→ WORK TASK
The job is to find each line of the records below that includes the word "病历信息记录表id" and copy it.

┌─ RECORDS

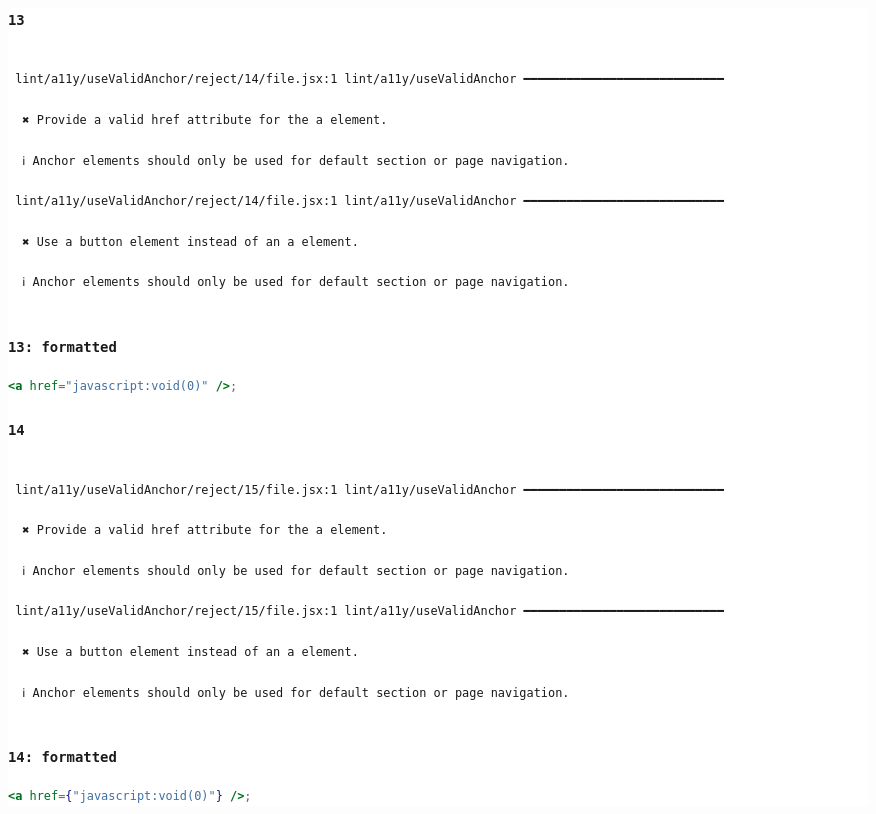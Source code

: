 ### `13`

```

 lint/a11y/useValidAnchor/reject/14/file.jsx:1 lint/a11y/useValidAnchor ━━━━━━━━━━━━━━━━━━━━━━━━━━━━

  ✖ Provide a valid href attribute for the a element.

  ℹ Anchor elements should only be used for default section or page navigation.

 lint/a11y/useValidAnchor/reject/14/file.jsx:1 lint/a11y/useValidAnchor ━━━━━━━━━━━━━━━━━━━━━━━━━━━━

  ✖ Use a button element instead of an a element.

  ℹ Anchor elements should only be used for default section or page navigation.


```

### `13: formatted`

```jsx
<a href="javascript:void(0)" />;

```

### `14`

```

 lint/a11y/useValidAnchor/reject/15/file.jsx:1 lint/a11y/useValidAnchor ━━━━━━━━━━━━━━━━━━━━━━━━━━━━

  ✖ Provide a valid href attribute for the a element.

  ℹ Anchor elements should only be used for default section or page navigation.

 lint/a11y/useValidAnchor/reject/15/file.jsx:1 lint/a11y/useValidAnchor ━━━━━━━━━━━━━━━━━━━━━━━━━━━━

  ✖ Use a button element instead of an a element.

  ℹ Anchor elements should only be used for default section or page navigation.


```

### `14: formatted`

```jsx
<a href={"javascript:void(0)"} />;

```
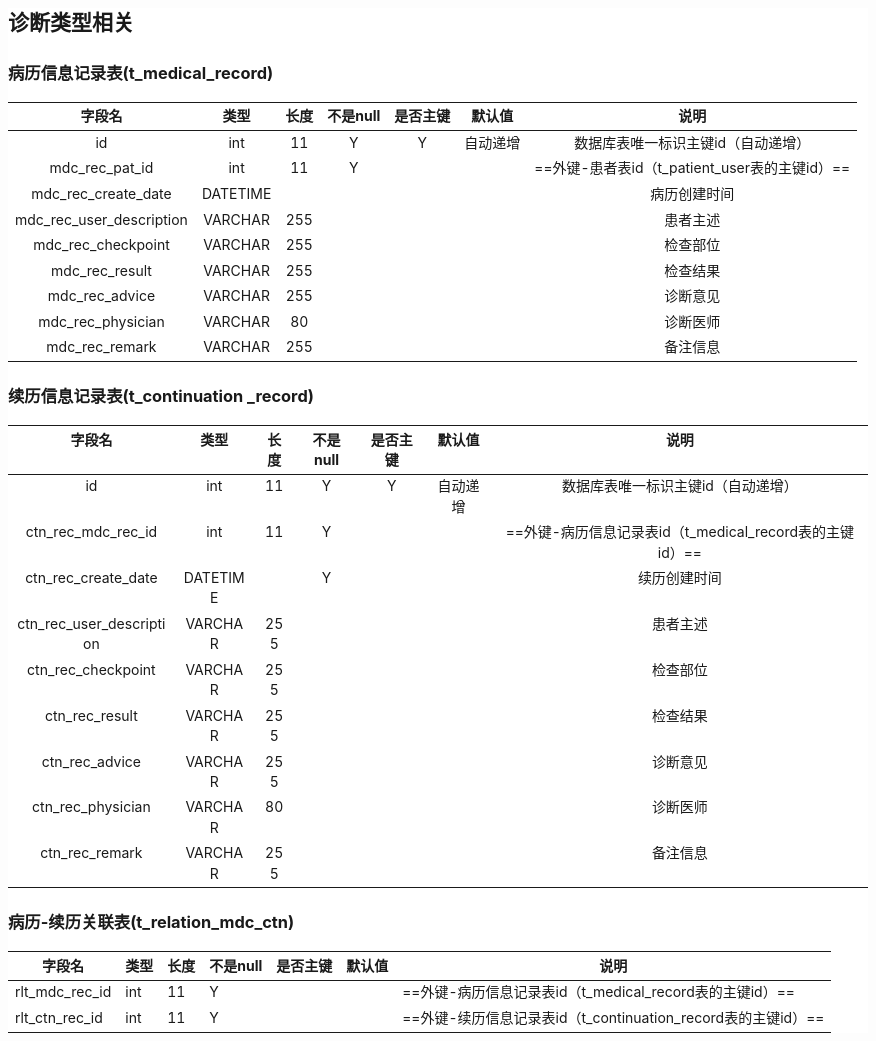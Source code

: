 ## 诊断类型相关

### 病历信息记录表(t_medical_record)

|          字段名          |   类型   | 长度 | 不是null | 是否主键 |  默认值  |                     说明                      |
| :----------------------: | :------: | :--: | :------: | :------: | :------: | :-------------------------------------------: |
|            id            |   int    |  11  |    Y     |    Y     | 自动递增 |      数据库表唯一标识主键id（自动递增）       |
|      mdc_rec_pat_id      |   int    |  11  |    Y     |          |          | ==外键-患者表id（t_patient_user表的主键id）== |
|   mdc_rec_create_date    | DATETIME |      |          |          |          |                 病历创建时间                  |
| mdc_rec_user_description | VARCHAR  | 255  |          |          |          |                   患者主述                    |
|    mdc_rec_checkpoint    | VARCHAR  | 255  |          |          |          |                   检查部位                    |
|      mdc_rec_result      | VARCHAR  | 255  |          |          |          |                   检查结果                    |
|      mdc_rec_advice      | VARCHAR  | 255  |          |          |          |                   诊断意见                    |
|    mdc_rec_physician     | VARCHAR  |  80  |          |          |          |                   诊断医师                    |
|      mdc_rec_remark      | VARCHAR  | 255  |          |          |          |                   备注信息                    |

### 续历信息记录表(t_continuation _record)

|          字段名          |   类型   | 长度 | 不是null | 是否主键 |  默认值  |                          说明                           |
| :----------------------: | :------: | :--: | :------: | :------: | :------: | :-----------------------------------------------------: |
|            id            |   int    |  11  |    Y     |    Y     | 自动递增 |           数据库表唯一标识主键id（自动递增）            |
|    ctn_rec_mdc_rec_id    |   int    |  11  |    Y     |          |          | ==外键-病历信息记录表id（t_medical_record表的主键id）== |
|   ctn_rec_create_date    | DATETIME |      |    Y     |          |          |                      续历创建时间                       |
| ctn_rec_user_description | VARCHAR  | 255  |          |          |          |                        患者主述                         |
|    ctn_rec_checkpoint    | VARCHAR  | 255  |          |          |          |                        检查部位                         |
|      ctn_rec_result      | VARCHAR  | 255  |          |          |          |                        检查结果                         |
|      ctn_rec_advice      | VARCHAR  | 255  |          |          |          |                        诊断意见                         |
|    ctn_rec_physician     | VARCHAR  |  80  |          |          |          |                        诊断医师                         |
|      ctn_rec_remark      | VARCHAR  | 255  |          |          |          |                        备注信息                         |

### 病历-续历关联表(t_relation_mdc_ctn)

| 字段名         | 类型 | 长度 | 不是null | 是否主键 | 默认值 | 说明                                                         |
| -------------- | ---- | ---- | -------- | -------- | ------ | ------------------------------------------------------------ |
| rlt_mdc_rec_id | int  | 11   | Y        |          |        | ==外键-病历信息记录表id（t_medical_record表的主键id）==      |
| rlt_ctn_rec_id | int  | 11   | Y        |          |        | ==外键-续历信息记录表id（t_continuation_record表的主键id）== |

└─

→ ANSWER TO THIS EXERCISE
|    ctn_rec_mdc_rec_id    |   int    |  11  |    Y     |          |          | ==外键-病历信息记录表id（t_medical_record表的主键id）== |
| rlt_mdc_rec_id | int  | 11   | Y        |          |        | ==外键-病历信息记录表id（t_medical_record表的主键id）==      |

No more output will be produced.